Il sollievo del Maracanà: "Dio si è ricordato di essere brasiliano"

Evitato il ko di una nazione sotto il peso di un'umiliazione calcistica e di campanile

Il sollievo del Maracanà: "Dio si è ricordato di essere brasiliano"

nostro inviato a Rio de Janeiro
Sostenevano ieri al Maracanà, al minuto 19 del primo tempo, che finalmente Dio si fosse ricordato di essere brasiliano. Guidando il piede di Higuain a calciare sul Corcovado la più limpida delle palle gol. Forse questo Brasile ne aveva già avuto abbastanza. Mario, di cognome Goetze, 94 minuti più in là; Mario come tutte le donne, le Maria di questo Paese cattolico e devoto; Mario, entrato non a caso solo alla fine del secondo tempo, ha confermato.
«Così ci siamo salvati, possiamo andare a casa e prendere sonno». Il tifoso carioca, studente universitario, figlio di uno dei più noti manager del Paese, non la pensa diversamente dal popolo delle strade di Rio. Ieri poteva materializzarsi, in Brasile, la tempesta perfetta. Il ko di una nazione sotto il peso di un'umiliazione calcistica e di campanile. Scampato pericolo. I verdeoro restano pentacampeao, invariato il solco con gli albiceleste, fermi a quota due.
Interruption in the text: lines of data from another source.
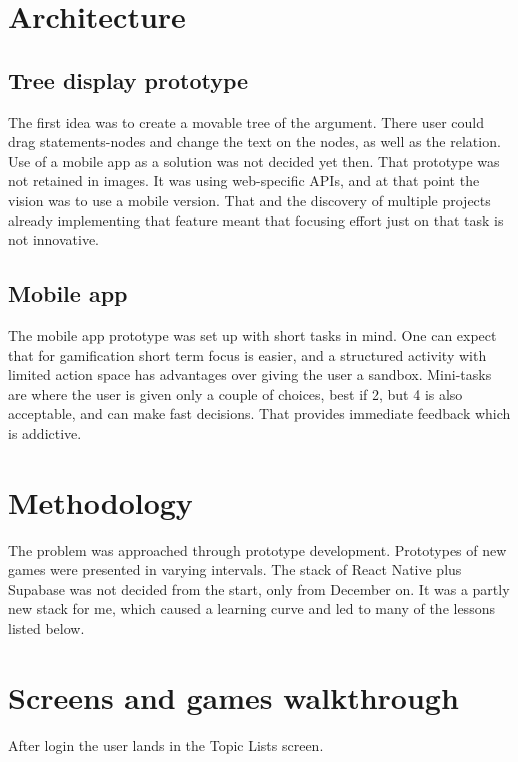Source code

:\documentclass{report}
\begin{document}
\section{Architecture}
\subsection{Tree display prototype}
The first idea was to create a movable tree of the argument. There user could drag statements-nodes and change the text on the nodes, as well as the relation.
Use of a mobile app as a solution was not decided yet then. That prototype was not retained in images. It was using web-specific APIs, and at that point the vision was to use a mobile version. That and the discovery of multiple projects already implementing that feature meant that focusing effort just on that task is not innovative. 

\subsection{Mobile app}
The mobile app prototype was set up with short tasks in mind. One can expect that for gamification short term focus is easier, and a structured activity with limited action space has advantages over giving the user a sandbox. Mini-tasks are where the user is given only a couple of choices, best if 2, but 4 is also acceptable, and can make fast decisions. That provides immediate feedback which is addictive. 

\section{Methodology}
The problem was approached through prototype development. Prototypes of new games were presented in varying intervals. The stack of React Native plus Supabase was not decided from the start, only from December on. It was a partly new stack for me, which caused a learning curve and led to many of the lessons listed below.

\section{Screens and games walkthrough}
After login the user lands in the Topic Lists screen.
\end{document}
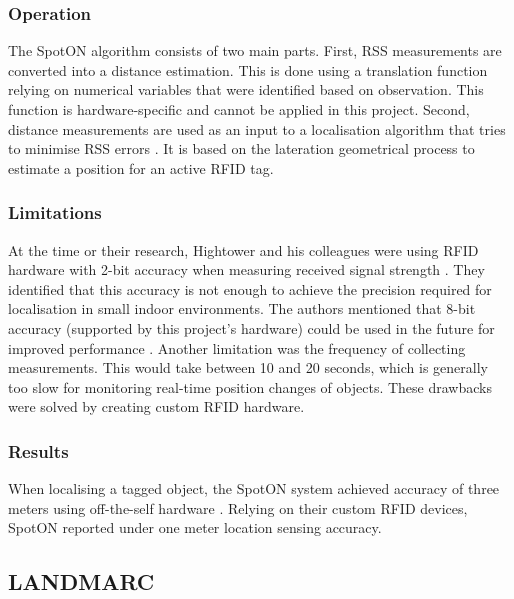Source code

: \subsubsection{Operation}

The SpotON algorithm consists of two main parts. First, RSS measurements are converted into a distance estimation. This is done using a translation function relying on numerical variables that were identified based on observation. This function is hardware-specific and cannot be applied in this project. Second, distance measurements are used as an input to a localisation algorithm that tries to minimise RSS errors \cite{Hightower2000}. It is based on the lateration geometrical process to estimate a position for an active RFID tag.

\subsubsection{Limitations}

At the time or their research, Hightower and his colleagues were using RFID hardware with 2-bit accuracy when measuring received signal strength \cite{Hightower2000}. They identified that this accuracy is not enough to achieve the precision required for localisation in small indoor environments. The authors mentioned that 8-bit accuracy (supported by this project's hardware) could be used in the future for improved performance \cite{Hightower2000}. Another limitation was the frequency of collecting measurements. This would take between 10 and 20 seconds, which is generally too slow for monitoring real-time position changes of objects. These drawbacks were solved by creating custom RFID hardware.

\subsubsection{Results}

When localising a tagged object, the SpotON system achieved accuracy of three meters using off-the-self hardware \cite{Hightower2000}. Relying on their custom RFID devices, SpotON reported under one meter location sensing accuracy.


\subsection{LANDMARC}

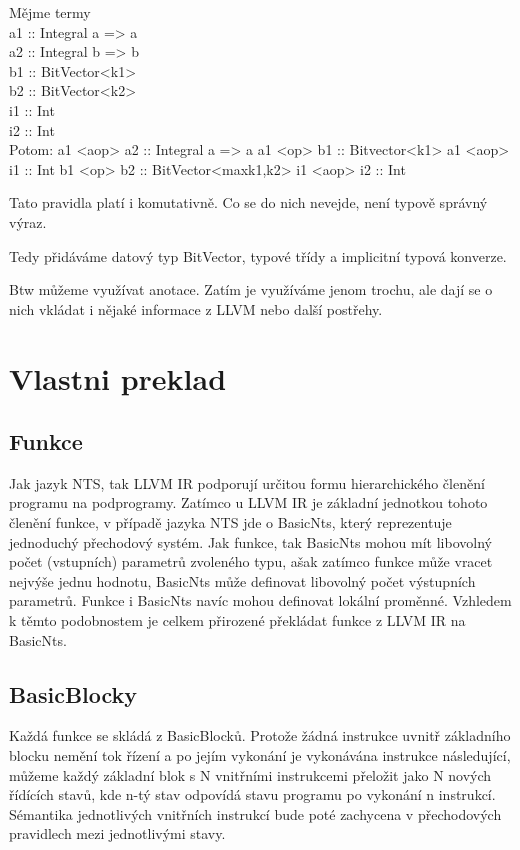 \documentclass{fithesis2}
\begin{document}

Mějme termy\\
a1 :: Integral a => a\\
a2 :: Integral b => b\\
b1 :: BitVector<k1> \\
b2 :: BitVector<k2>\\
i1 :: Int\\
i2 :: Int\\

Potom:
a1 <aop> a2 :: Integral a => a
a1 <op>  b1 :: Bitvector<k1>
a1 <aop> i1 :: Int
b1 <op>  b2 :: BitVector<max{k1,k2}>
i1 <aop> i2 :: Int

Tato pravidla platí i komutativně. Co se do nich nevejde, není typově správný výraz.

Tedy přidáváme datový typ BitVector, typové třídy a implicitní typová konverze.

Btw můžeme využívat anotace. Zatím je využíváme jenom trochu, ale dají se o nich vkládat
i nějaké informace z LLVM nebo další postřehy.

\section{Vlastni preklad}

\subsection{Funkce}
Jak jazyk NTS, tak LLVM IR podporují určitou formu hierarchického členění programu na podprogramy. Zatímco u LLVM IR je základní jednotkou tohoto členění funkce, v případě jazyka NTS jde o BasicNts, který reprezentuje jednoduchý přechodový systém. Jak funkce, tak BasicNts mohou mít libovolný počet (vstupních) parametrů zvoleného typu, ašak zatímco funkce může vracet nejvýše jednu hodnotu, BasicNts může definovat libovolný počet výstupních parametrů. Funkce i BasicNts navíc mohou definovat lokální proměnné. Vzhledem k těmto podobnostem je celkem přirozené překládat funkce z LLVM IR na BasicNts.

\subsection{BasicBlocky}
Každá funkce se skládá z BasicBlocků. Protože žádná instrukce uvnitř základního blocku nemění tok řízení a po jejím vykonání je vykonávána instrukce následující, můžeme každý základní blok s N vnitřními instrukcemi přeložit jako N nových řídících stavů, kde n-tý stav odpovídá stavu programu po vykonání n instrukcí. Sémantika jednotlivých vnitřních instrukcí bude poté zachycena v přechodových pravidlech mezi jednotlivými stavy.
\end{document}
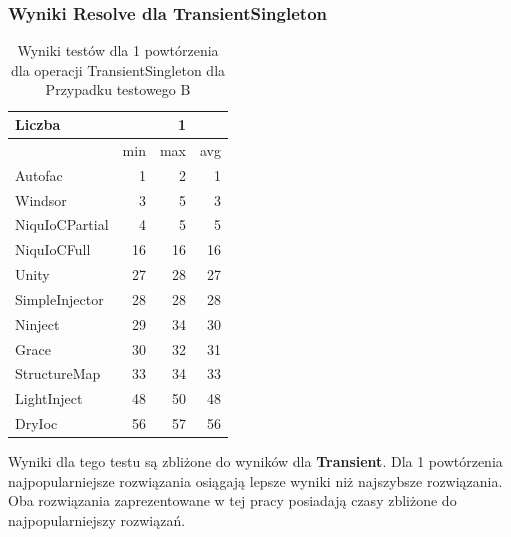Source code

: \documentclass[12pt]{article}
\begin{document}
\subsubsection{Wyniki Resolve dla TransientSingleton}
\begin{table}[H]
\captionsetup{belowskip=0pt,aboveskip=0pt}
\begin{center}
\begin{small}
	\begin{tabular}{ | l | r r r | }
    		\hline
Liczba & & 1 & \\ \hline
 & min & max & avg \\ \hline
Autofac & 1 & 2 & 1 \\ \hline
Windsor & 3 & 5 & 3 \\ \hline
NiquIoCPartial & 4 & 5 & 5 \\ \hline
NiquIoCFull & 16 & 16 & 16 \\ \hline
Unity & 27 & 28 & 27 \\ \hline
SimpleInjector & 28 & 28 & 28 \\ \hline
Ninject & 29 & 34 & 30 \\ \hline
Grace & 30 & 32 & 31 \\ \hline
StructureMap & 33 & 34 & 33 \\ \hline
LightInject & 48 & 50 & 48 \\ \hline
DryIoc & 56 & 57 & 56 \\ \hline
  	\end{tabular}
\end{small}
\end{center}
\caption{Wyniki testów dla 1 powtórzenia dla operacji TransientSingleton dla Przypadku testowego B}
\label{TestCaseB_TransientSingleton1}
\end{table}
Wyniki dla tego testu są zbliżone do wyników dla \textbf{Transient}. Dla 1 powtórzenia najpopularniejsze rozwiązania osiągają lepsze wyniki niż najszybsze rozwiązania. Oba rozwiązania zaprezentowane w tej pracy posiadają czasy zbliżone do najpopularniejszy rozwiązań.
\\ \\
\end{document}
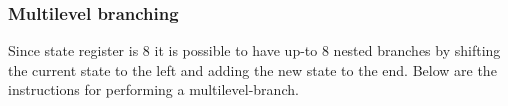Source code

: 

\subsubsection{Multilevel branching}
Since state register is 8 it is possible to have up-to 8 nested branches by
shifting the current state to the left and adding the new state to the
end. Below  are the
instructions for performing a multilevel-branch.


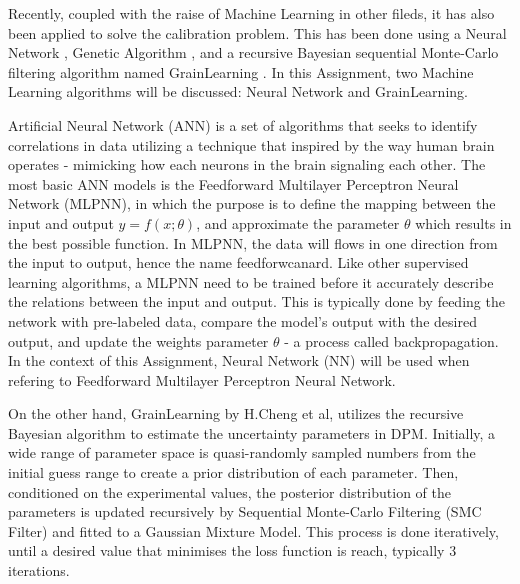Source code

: \documentclass[../BachelorAssignment.tex]{subfiles}
\begin{document}
Recently, coupled with the raise of Machine Learning in other fileds, it has also been applied to solve the calibration problem. This has been done using a Neural Network \cite{nn-calibration, NN-GA, NN-coarse}, Genetic Algorithm \cite{ga-calibration}, and a recursive Bayesian sequential Monte-Carlo filtering algorithm named GrainLearning \cite{grainLearning}. In this Assignment, two Machine Learning algorithms will be discussed: Neural Network and GrainLearning. 


Artificial Neural Network (ANN) is a set of algorithms that seeks to identify correlations in data utilizing a technique that inspired by the way human brain operates - mimicking how each neurons in the brain signaling each other. The most basic ANN models is the Feedforward Multilayer Perceptron Neural Network (MLPNN), in which the purpose is to define the mapping between the input and output \(y = f(x;\theta)\), and approximate the parameter \(\theta\) which results in the best possible function. In MLPNN, the data will flows in one direction from the input to output, hence the name feedforwcanard. Like other supervised learning algorithms, a MLPNN need to be trained before it  accurately describe the relations between the input and output. This is typically done by feeding the network with pre-labeled data, compare the model's output with the desired output, and update the weights parameter \(\theta\) - a process called backpropagation. In the context of this Assignment, Neural Network (NN) will be used when refering to Feedforward Multilayer Perceptron Neural Network. 

On the other hand, GrainLearning by H.Cheng et al, utilizes the recursive Bayesian algorithm to estimate the uncertainty parameters in DPM. Initially, a wide range of parameter space is quasi-randomly sampled numbers from the initial guess range to create a prior distribution of each parameter. Then, conditioned on the experimental values, the posterior distribution of the parameters is updated recursively by Sequential Monte-Carlo Filtering (SMC Filter) and fitted to a Gaussian Mixture Model. This process is done iteratively, until a desired value that minimises the loss function is reach, typically 3 iterations. 

\end{document}
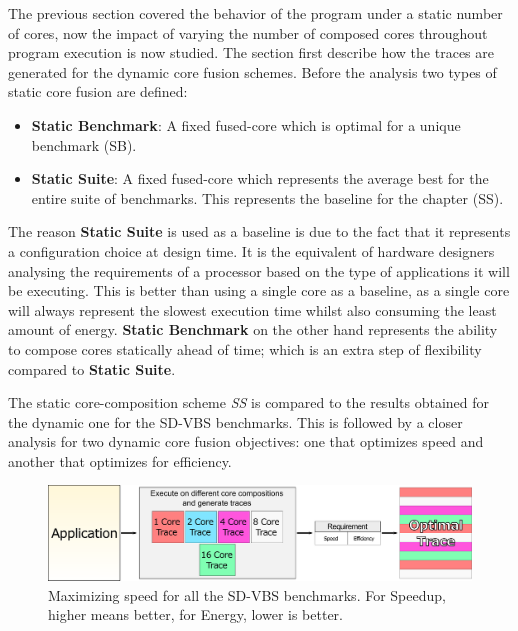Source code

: The previous section covered the behavior of the program under a static number of cores, now the impact of varying the number of composed cores throughout program execution is now studied.
The section first describe how the traces are generated for the dynamic core fusion schemes.
Before the analysis two types of static core fusion are defined:

\begin{itemize}
	\item \textbf{Static Benchmark}: A fixed fused-core which is optimal for a unique benchmark (SB).
\vspace{-1.2em}
	\item \textbf{Static Suite}: A fixed fused-core which represents the average best for the entire suite of benchmarks. This represents the baseline for the chapter (SS).
\end{itemize}

The reason \textbf{Static Suite} is used as a baseline is due to the fact that it represents a configuration choice at design time.
It is the equivalent of hardware designers analysing the requirements of a processor based on the type of applications it will be executing.
This is better than using a single core as a baseline, as a single core will always represent the slowest execution time whilst also consuming the least amount of energy.
\textbf{Static Benchmark} on the other hand represents the ability to compose cores statically ahead of time; which is an extra step of flexibility compared to \textbf{Static Suite}.

The static core-composition scheme \textit{SS} is compared to the results obtained for the dynamic one for the SD-VBS benchmarks.
This is followed by a closer analysis for two dynamic core fusion objectives: one that optimizes speed and another that optimizes for efficiency.

\begin{figure}[t]
    \centering
	\includegraphics[width=1\textwidth]{cases-paper/graphics/exploration/trace-gathering.pdf}
    \caption{Maximizing speed for all the SD-VBS benchmarks. For Speedup, higher means better, for Energy, lower is better.}
    \label{fig:tracegraph}
	\vspace{1em}
\end{figure}

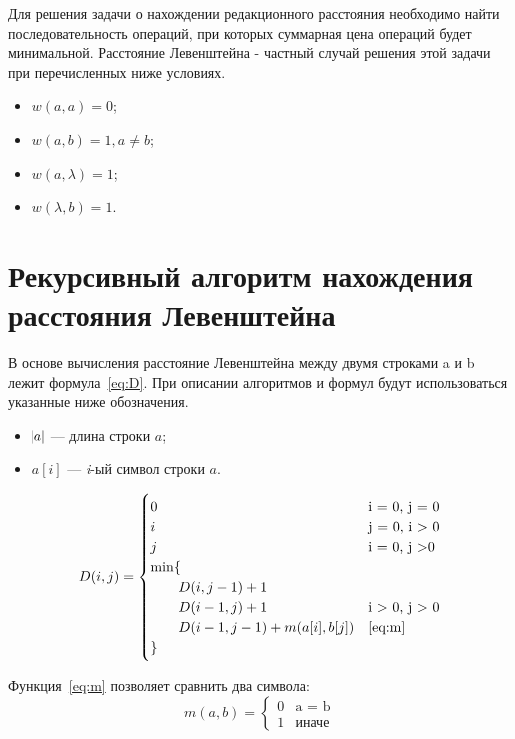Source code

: \documentclass[12pt]{report}
\begin{document}
    Для решения задачи о нахождении редакционного расстояния необходимо найти последовательность операций, при которых
    суммарная цена операций будет минимальной. Расстояние Левенштейна - частный случай решения этой задачи
    при перечисленных ниже условиях.
    \begin{itemize}
        \item $w(a, a) = 0$;
        \item $w(a, b) = 1, a \neq b$;
        \item $w(a, \lambda) = 1$;
        \item $w(\lambda, b) = 1$.
    \end{itemize}


    \section{Рекурсивный алгоритм нахождения расстояния Левенштейна}\label{sec:ReccursiveLev}
    В основе вычисления расстояние Левенштейна между двумя строками a и b лежит формула~\ref{eq:D}.
    При описании алгоритмов и формул будут использоваться указанные ниже обозначения.
    \begin{itemize}
        \item $\abs{a}$ --- длина строки $a$;
        \item $a[i]$ --- \emph{i}-ый символ строки $a$.
    \end{itemize}

    \begin{equation}
        \label{eq:D}
        D(i, j) = \begin{cases}
                      0 &\text{i = 0, j = 0} \\
                      i &\text{j = 0, i > 0} \\
                      j &\text{i = 0, j >0} \\
                      \min \lbrace \\
                      \qquad D(i, j - 1) + 1 \\
                      \qquad D(i - 1, j) + 1 &\text{i > 0, j > 0} \\
                      \qquad D(i - 1, j - 1) + m(a[i], b[j]) &\text{\ref{eq:m}} \\
                      \rbrace
        \end{cases}
    \end{equation}

    Функция~\ref{eq:m} позволяет сравнить два символа:
    \begin{equation}
        \label{eq:m}
        m(a, b) = \begin{cases}
                      0 &\text{a = b} \\
                      1 &\text{иначе}
        \end{cases}
    \end{equation}
\end{document}
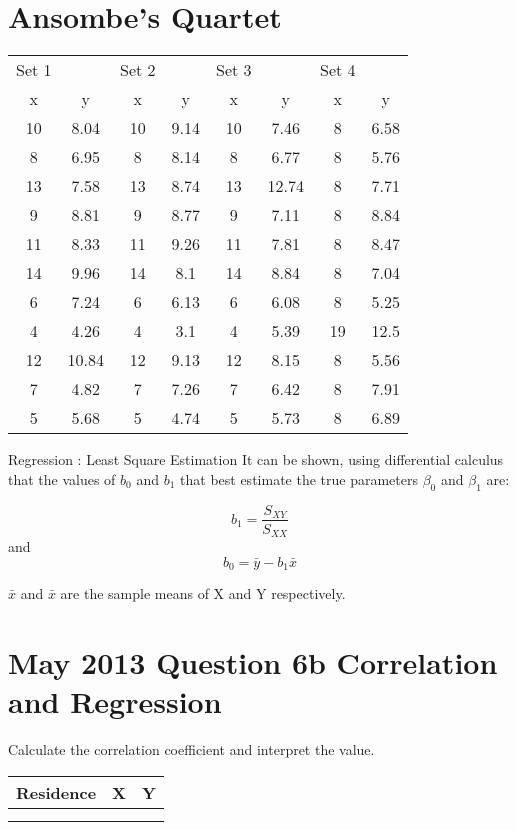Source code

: \documentclass[]{report}
\begin{document}
\section*{Ansombe's Quartet}
\begin{tabular}{||c|c||c|c||c|c||c|c||}
	\hline
	Set 1 	&		&	Set 2	&		&	Set 3	&		&	Set 4	&		\\
	x	&	y	&	x	&	y	&	x	&	y	&	x	&	y	\\
	10	&	8.04	&	10	&	9.14	&	10	&	7.46	&	8	&	6.58	\\
	8	&	6.95	&	8	&	8.14	&	8	&	6.77	&	8	&	5.76	\\
	13	&	7.58	&	13	&	8.74	&	13	&	12.74	&	8	&	7.71	\\
	9	&	8.81	&	9	&	8.77	&	9	&	7.11	&	8	&	8.84	\\
	11	&	8.33	&	11	&	9.26	&	11	&	7.81	&	8	&	8.47	\\
	14	&	9.96	&	14	&	8.1	&	14	&	8.84	&	8	&	7.04	\\
	6	&	7.24	&	6	&	6.13	&	6	&	6.08	&	8	&	5.25	\\
	4	&	4.26	&	4	&	3.1	&	4	&	5.39	&	19	&	12.5	\\
	12	&	10.84	&	12	&	9.13	&	12	&	8.15	&	8	&	5.56	\\
	7	&	4.82	&	7	&	7.26	&	7	&	6.42	&	8	&	7.91	\\
	5	&	5.68	&	5	&	4.74	&	5	&	5.73	&	8	&	6.89	\\
	\hline
\end{tabular}






{Regression : Least Square Estimation}
It can be shown, using differential calculus that the values of $b_0$
and $b_1$ that best estimate the true parameters $\beta_0$ and $\beta_1$ are:

\[ b_1 = \frac{S_{XY}}{S_{XX}}\]
and
\[ b_0 = \bar{y} - b_1 \bar{x} \]

$\bar{x}$ and $\bar{x}$ are the sample means of X and Y respectively.


			\section*{May 2013 Question 6b Correlation and Regression }
			Calculate the correlation coefficient and interpret the value.
			\begin{tabular}{|c|c|c|}
				\hline Residence	& X	  & Y \\ 
				\hline  &  &  \\ 
				\hline  &  &  \\ 
				\hline 
			\end{tabular} 
			
\end{document}
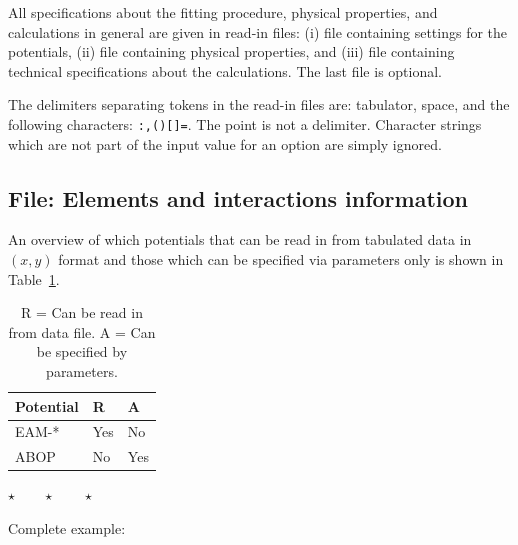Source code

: \documentclass[a4paper,12pt,pdftex,onecolumn]{article}
\newcommand{\stars}{\begin{center}%
\vspace{1em plus 0.5em minus 0.5em}%
$\star \qquad \star \qquad \star$%
\vspace{1em plus 0.5em minus 0.5em}%
\end{center}}
\begin{document}
All specifications about the fitting procedure, physical properties,
and calculations in general are given in read-in files:
(i) file containing settings for the potentials,
(ii) file containing physical properties, and
(iii) file containing technical specifications about the
calculations. The last file is optional.

The delimiters separating tokens in the read-in files are:
tabulator, space, and the following characters: \verb+:,()[]=+. The
point is not a delimiter. Character strings which are not part of the
input value for an option are simply ignored.





\subsection{File: Elements and interactions information}


An overview of which potentials that can be read in from tabulated data
in $(x, y)$ format and those which can be specified via parameters only
is shown in Table~\ref{tab:pot-da}.


\begin{table}[!h]
\caption{
R = Can be read in from data file.
A = Can be specified by parameters.
\label{tab:pot-da}
}
\begin{center}
\begin{tabular}{|l|l|l|}
\hline
\hline
Potential   & R    & A  \\
\hline
EAM-*       & Yes  & No \\
ABOP        & No   & Yes \\
\hline
\hline
\end{tabular}
\end{center}
\end{table}

\stars


Complete example:
\end{document}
Poco, quasi nulla importa che la Germania abbia accorciato le distanze e ora insegua da tetracampione, insieme con l'Italia. «A caro prezzo - dice un chirurgo dell'ospedale universitario - abbiamo rischiato di aver apparecchiato il più succulento dei tavoli per poi lasciarlo alla scorpacciata del nostro peggior nemico». Il quale a sua volta è venuto in massa fin qui per vincere al Maracaná la coppa che i brasiliani avevano pensato per loro, battendo in finale quelli che gli hanno inflitto lo storico setteauno dell'8 luglio 2014. In tanti di questi paradossi la finale di ieri a Rio è stata e rimarrà unica.
Certo, questa la domenica carioca doveva essere un'altra cosa. Che festa sarebbe stata con il Brasile in finale al Maracanà. Bastava guardare le case, i condomini che si affacciano sul catino, colorati di bandiere e di gente, con la colonna sonora improvvisata di ritmi samba, a tutto volume. Almeno è servito a evitare la catastrofe argentina. Dentro, tra i 74.738 presenti invece, si tagliavano con il coltello la rivalità, la tensione, le paure tra due popoli sudamericani. Che Guevara mandato in soffitta e anche un po' farsi benedire, definitivamente, al gioco del calcio. Era Germania-Argentina, ma pareva Germania Brasile. «Pelé, Pelé, mil gols só o Pelé, Maradona cheirador» (Pelé, mille gol solo Pelé, Maradona sniffatore). Gli argentini erano tanti da far impressione a Copacabana, ma in inferiorità al Maracanà. Con i tedeschi, tifavano e cantavano il coro di Pelé tutti i brasiliani che avevano preso il biglietto da mesi sperando che ieri sarebbe stata una giornata diversa, contando di vedere giocare la loro selecao. Ma il coro era anche quello di «Dilma, Dilma, vai a farti fottere». Che alzava il volume, dalla curva più brasileira delle altre, più si avvicinava la cerimonia di premiazione. Tutto a causa di quel 7-1 che ora pesa molto, ma molto di più delle proteste per le spese, la corruzione e gli sprechi di questi mondiali. Che pure ieri sono tornate a farsi sentire, con 250 manifestanti che si sono duramente scontrati con la polizia a un paio di chilometri dal Maracanà.
Ma per Dilma, che ieri si è presentata allo stadio solo pochi minuti prima della partita, lasciando Putin e Merkel soli nella cerimonia di chiusura, con disappunto di Blatter, il peggio inizia ora. La Coppa delle Coppe, come l'ha chiamata la presidente, ha avuto successo. Il Brasile ha vinto la sua scommessa. Ma il trofeo se ne va altrove. Non nel peggiore dei modi, ma quasi.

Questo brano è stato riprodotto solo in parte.